J'en viens au secteur de l'insertion par l'activité économique (IAE) qui demeure assez préservé par cet exercice budgétaire contraint. Les crédits en sa faveur seraient maintenus à hauteur de 1,5 milliard d'euros. Cela ne signifie pas que l'année à venir sera sans difficulté : cette stabilité des financements conjuguée à la hausse du Smic de 2 % risque de se traduire par une légère diminution des postes offerts dans les structures. Cependant, alors que le secteur de l'IAE a été considérablement soutenu de 2019 à 2024, avec une hausse de 69 % de l'enveloppe budgétaire correspondante, augmenter ses moyens en 2025 n'aurait pas paru raisonnable.
J'aborde à présent les questions des moyens consacrés à la formation professionnelle et notamment à l'apprentissage. C'est un volet sur lequel nous devons toujours garder à l'esprit quelques chiffres clés.
Tout d'abord, celui du nombre d'apprentis : 849 000 en 2023. La promesse présidentielle du million de contrats d'apprentissage ne sera probablement jamais atteinte - du moins en flux annuel -, mais la politique menée depuis 2018 est tout de même une réussite.
Ensuite, celui d'un coût exorbitant : 3,9 milliards d'euros étaient affectés par l'État aux aides aux employeurs en 2024. Tous financeurs confondus, 15,3 milliards d'euros étaient dépensés en 2023 pour l'apprentissage, selon les annexes budgétaires. Les estimations les plus hautes des économistes avoisinent même le montant de 24,9 milliards d'euros.
Je vous invite donc à soutenir la maîtrise des dépenses d'alternance à laquelle tend le PLF. Néanmoins, il importe d'engager cette régulation sans casser la dynamique de l'apprentissage et sans risquer une détérioration de l'accompagnement des apprentis.
Le PLF pour 2025 restreint l'enveloppe budgétaire consacrée aux aides à l'employeur de 16 % par rapport à 2024, soit une baisse de 647 millions d'euros. Le Gouvernement n'a pas confirmé quelles seraient les nouvelles modalités du montant de l'aide, mais il a fondé son projet d'économies sur l'hypothèse d'une aide aux employeurs abaissée uniformément à 4 500 euros, contre 6 000 euros actuellement.
La solution que je vous propose par un amendement de crédits, abondant le programme 103 de 320 millions d'euros, consiste à porter le montant de l'aide à 5 000 euros. D'une année sur l'autre, une diminution de 1 000 euros me paraît équilibrer les efforts entre l'État et les entreprises. En revanche, cette aide ne serait plus versée dans les entreprises dont l'effectif excède 250 salariés pour les niveaux de formation égaux ou supérieurs à bac+3, conformément à un amendement proposé par la commission des finances. Ce meilleur ciblage dans les grandes entreprises permet d'améliorer l'efficience des dépenses publiques, alors que, à ces niveaux de qualification, l'insertion dans l'emploi paraît être moins corrélée à l'apprentissage.

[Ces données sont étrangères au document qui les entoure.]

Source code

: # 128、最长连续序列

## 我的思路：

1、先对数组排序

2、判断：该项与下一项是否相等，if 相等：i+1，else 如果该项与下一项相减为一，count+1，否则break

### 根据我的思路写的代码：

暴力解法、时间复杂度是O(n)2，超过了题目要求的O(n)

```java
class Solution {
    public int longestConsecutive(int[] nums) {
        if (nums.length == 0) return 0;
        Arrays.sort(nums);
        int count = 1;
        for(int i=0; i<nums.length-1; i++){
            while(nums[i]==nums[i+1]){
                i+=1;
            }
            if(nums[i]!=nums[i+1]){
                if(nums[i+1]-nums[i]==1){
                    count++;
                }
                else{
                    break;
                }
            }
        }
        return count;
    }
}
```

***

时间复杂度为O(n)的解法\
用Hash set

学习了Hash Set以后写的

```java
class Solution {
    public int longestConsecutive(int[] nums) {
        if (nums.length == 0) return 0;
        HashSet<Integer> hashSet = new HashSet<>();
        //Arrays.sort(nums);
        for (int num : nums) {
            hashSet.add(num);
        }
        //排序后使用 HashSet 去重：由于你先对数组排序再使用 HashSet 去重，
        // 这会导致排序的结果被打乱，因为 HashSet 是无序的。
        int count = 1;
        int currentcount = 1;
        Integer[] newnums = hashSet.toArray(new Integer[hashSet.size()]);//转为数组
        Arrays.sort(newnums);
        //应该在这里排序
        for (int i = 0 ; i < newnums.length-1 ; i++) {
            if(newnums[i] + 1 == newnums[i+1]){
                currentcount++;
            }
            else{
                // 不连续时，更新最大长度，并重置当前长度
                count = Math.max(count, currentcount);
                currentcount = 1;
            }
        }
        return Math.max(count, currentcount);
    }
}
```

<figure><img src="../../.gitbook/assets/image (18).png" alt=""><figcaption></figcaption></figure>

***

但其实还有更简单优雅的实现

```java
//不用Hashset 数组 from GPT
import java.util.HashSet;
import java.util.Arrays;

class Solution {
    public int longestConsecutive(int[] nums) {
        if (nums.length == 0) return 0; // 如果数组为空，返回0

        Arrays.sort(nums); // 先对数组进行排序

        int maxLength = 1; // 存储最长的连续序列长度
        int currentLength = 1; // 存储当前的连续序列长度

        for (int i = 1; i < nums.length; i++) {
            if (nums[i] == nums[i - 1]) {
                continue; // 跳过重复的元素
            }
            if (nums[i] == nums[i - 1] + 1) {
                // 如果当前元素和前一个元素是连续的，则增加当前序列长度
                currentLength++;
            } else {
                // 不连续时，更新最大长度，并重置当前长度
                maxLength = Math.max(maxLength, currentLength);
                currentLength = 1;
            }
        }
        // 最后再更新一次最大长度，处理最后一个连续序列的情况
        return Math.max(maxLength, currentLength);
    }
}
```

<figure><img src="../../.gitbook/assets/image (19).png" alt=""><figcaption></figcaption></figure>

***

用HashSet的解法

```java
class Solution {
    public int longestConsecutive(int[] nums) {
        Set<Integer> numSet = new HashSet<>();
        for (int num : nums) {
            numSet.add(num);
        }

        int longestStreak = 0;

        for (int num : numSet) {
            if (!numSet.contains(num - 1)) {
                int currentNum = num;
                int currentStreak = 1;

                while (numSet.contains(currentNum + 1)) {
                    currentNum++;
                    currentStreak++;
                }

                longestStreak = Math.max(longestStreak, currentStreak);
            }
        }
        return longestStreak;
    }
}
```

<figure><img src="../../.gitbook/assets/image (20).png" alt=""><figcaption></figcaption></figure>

Concernant le financement de l'apprentissage par France compétences, le budget de l'opérateur ne sera toujours pas à l'équilibre en 2024. Les 13,7 milliards d'euros de ses ressources, issues notamment des contributions des entreprises et d'une subvention de l'État, n'empêcheraient cette année pas un déficit de 1 milliard d'euros. L'opérateur a pourtant engagé des mesures de régulation des dépenses d'apprentissage par une révision des niveaux de prise en charge (NPEC) des contrats, sur la base des coûts de formation observés dans les centres de formation d'apprentis (CFA). Après deux premières baisses en 2022 et 2023, une nouvelle révision des NPEC est intervenue en juillet 2024, en ciblant les niveaux de qualification 6 et 7 afin de générer une économie de 120 millions d'euros en année pleine. La commission des finances propose d'ailleurs de réduire la prise en charge par France compétences des NPEC pour ces niveaux 6 et 7 de qualification. Malgré cela, la dette cumulée de l'opérateur sur la période 2019-2024 devrait s'élever à 10,5 milliards d'euros, auxquels doit s'ajouter un déficit prévisionnel de l'ordre de 464 millions d'euros en 2025.

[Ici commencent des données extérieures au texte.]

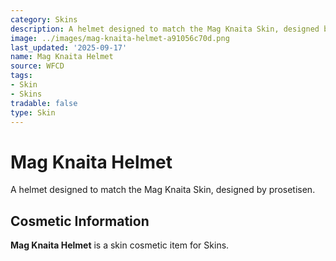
 ```yaml
---
category: Skins
description: A helmet designed to match the Mag Knaita Skin, designed by prosetisen.
image: ../images/mag-knaita-helmet-a91056c70d.png
last_updated: '2025-09-17'
name: Mag Knaita Helmet
source: WFCD
tags:
- Skin
- Skins
tradable: false
type: Skin
---
```


# Mag Knaita Helmet

A helmet designed to match the Mag Knaita Skin, designed by prosetisen.

## Cosmetic Information

**Mag Knaita Helmet** is a skin cosmetic item for Skins.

Comme les années passées, je constate que la réforme de l'apprentissage de 2018 n'a pas trouvé son équilibre budgétaire et qu'il convient de faire un meilleur emploi des moyens de France compétences.

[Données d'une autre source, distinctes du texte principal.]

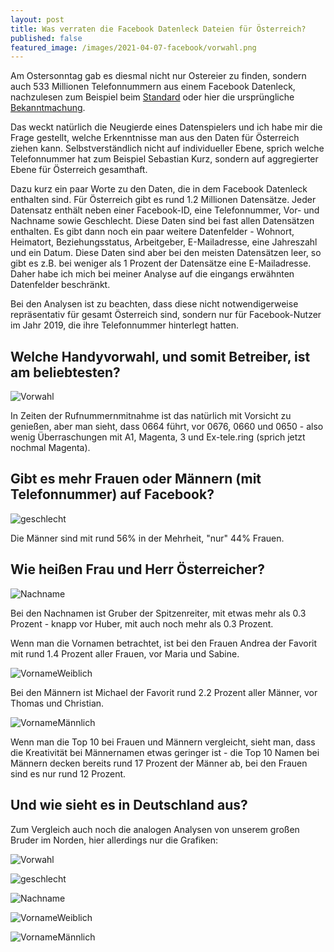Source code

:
 ```yaml
---
layout: post
title: Was verraten die Facebook Datenleck Dateien für Österreich?
published: false
featured_image: /images/2021-04-07-facebook/vorwahl.png
---
```

Am Ostersonntag gab es diesmal nicht nur Ostereier zu finden, sondern auch 533 Millionen Telefonnummern aus einem Facebook Datenleck, nachzulesen zum Beispiel beim [Standard](https://www.derstandard.at/story/2000125588856/riesiger-datendiebstahl-bei-facebook-telefonnummern-von-533-millionen-nutzern-veroeffentlicht) oder hier die ursprüngliche [Bekanntmachung](https://www.bleepingcomputer.com/news/security/533-million-facebook-users-phone-numbers-leaked-on-hacker-forum/).

Das weckt natürlich die Neugierde eines Datenspielers und ich habe mir die Frage gestellt, welche Erkenntnisse man aus den Daten für Österreich ziehen kann. Selbstverständlich nicht auf individueller Ebene, sprich welche Telefonnummer hat zum Beispiel Sebastian Kurz, sondern auf aggregierter Ebene für Österreich gesamthaft.

Dazu kurz ein paar Worte zu den Daten, die in dem Facebook Datenleck enthalten sind. Für Österreich gibt es rund 1.2 Millionen Datensätze. Jeder Datensatz enthält neben einer Facebook-ID, eine Telefonnummer, Vor- und Nachname sowie Geschlecht. Diese Daten sind bei fast allen Datensätzen enthalten. Es gibt dann noch ein paar weitere Datenfelder - Wohnort, Heimatort, Beziehungsstatus, Arbeitgeber, E-Mailadresse, eine Jahreszahl und ein Datum. Diese Daten sind aber bei den meisten Datensätzen leer, so gibt es z.B. bei weniger als 1 Prozent der Datensätze eine E-Mailadresse. Daher habe ich mich bei meiner Analyse auf die eingangs erwähnten Datenfelder beschränkt.

Bei den Analysen ist zu beachten, dass diese nicht notwendigerweise repräsentativ für gesamt Österreich sind, sondern nur für Facebook-Nutzer im Jahr 2019, die ihre Telefonnummer hinterlegt hatten.

## Welche Handyvorwahl, und somit Betreiber, ist am beliebtesten?

![Vorwahl](/images/2021-04-07-facebook/vorwahl.png) 

In Zeiten der Rufnummernmitnahme ist das natürlich mit Vorsicht zu genießen, aber man sieht, dass 0664 führt, vor 0676, 0660 und 0650 - also wenig Überraschungen mit A1, Magenta, 3 und Ex-tele.ring (sprich jetzt nochmal Magenta).

## Gibt es mehr Frauen oder Männern (mit Telefonnummer) auf Facebook?

![geschlecht](/images/2021-04-07-facebook/geschlecht.png) 

Die Männer sind mit rund 56% in der Mehrheit, "nur" 44% Frauen.

## Wie heißen Frau und Herr Österreicher?

![Nachname](/images/2021-04-07-facebook/Nachname.png) 

Bei den Nachnamen ist Gruber der Spitzenreiter, mit etwas mehr als 0.3 Prozent - knapp vor Huber, mit auch noch mehr als 0.3 Prozent.

Wenn man die Vornamen betrachtet, ist bei den Frauen Andrea der Favorit mit rund 1.4 Prozent aller Frauen, vor Maria und Sabine.

![VornameWeiblich](/images/2021-04-07-facebook/VornameWeiblich.png) 

Bei den Männern ist Michael der Favorit rund 2.2 Prozent aller Männer, vor Thomas und Christian.

![VornameMännlich](/images/2021-04-07-facebook/VornameMännlich.png) 

Wenn man die Top 10 bei Frauen und Männern vergleicht, sieht man, dass die Kreativität bei Männernamen etwas geringer ist - die Top 10 Namen bei Männern decken bereits rund 17 Prozent der Männer ab, bei den Frauen sind es nur rund 12 Prozent.

## Und wie sieht es in Deutschland aus?

Zum Vergleich auch noch die analogen Analysen von unserem großen Bruder im Norden, hier allerdings nur die Grafiken:

![Vorwahl](/images/2021-04-07-facebook/DE_vorwahl.png) 

![geschlecht](/images/2021-04-07-facebook/DE_geschlecht.png) 

![Nachname](/images/2021-04-07-facebook/DE_Nachname.png) 

![VornameWeiblich](/images/2021-04-07-facebook/DE_VornameWeiblich.png) 

![VornameMännlich](/images/2021-04-07-facebook/DE_VornameMännlich.png)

Premièrement, il n'apparaît pas souhaitable que l'opérateur contribue au financement du plan d'investissement dans les compétences (PIC) destiné à la formation des demandeurs d'emploi, alors que le financement de ses principales missions n'est pas assuré. Le PLF pour 2025 prévoit de nouveau, comme un an plus tôt, que France compétences consacre 800 millions d'euros en autorisations d'engagement (AE) à la formation des demandeurs d'emploi, par l'intermédiaire d'un fonds de concours.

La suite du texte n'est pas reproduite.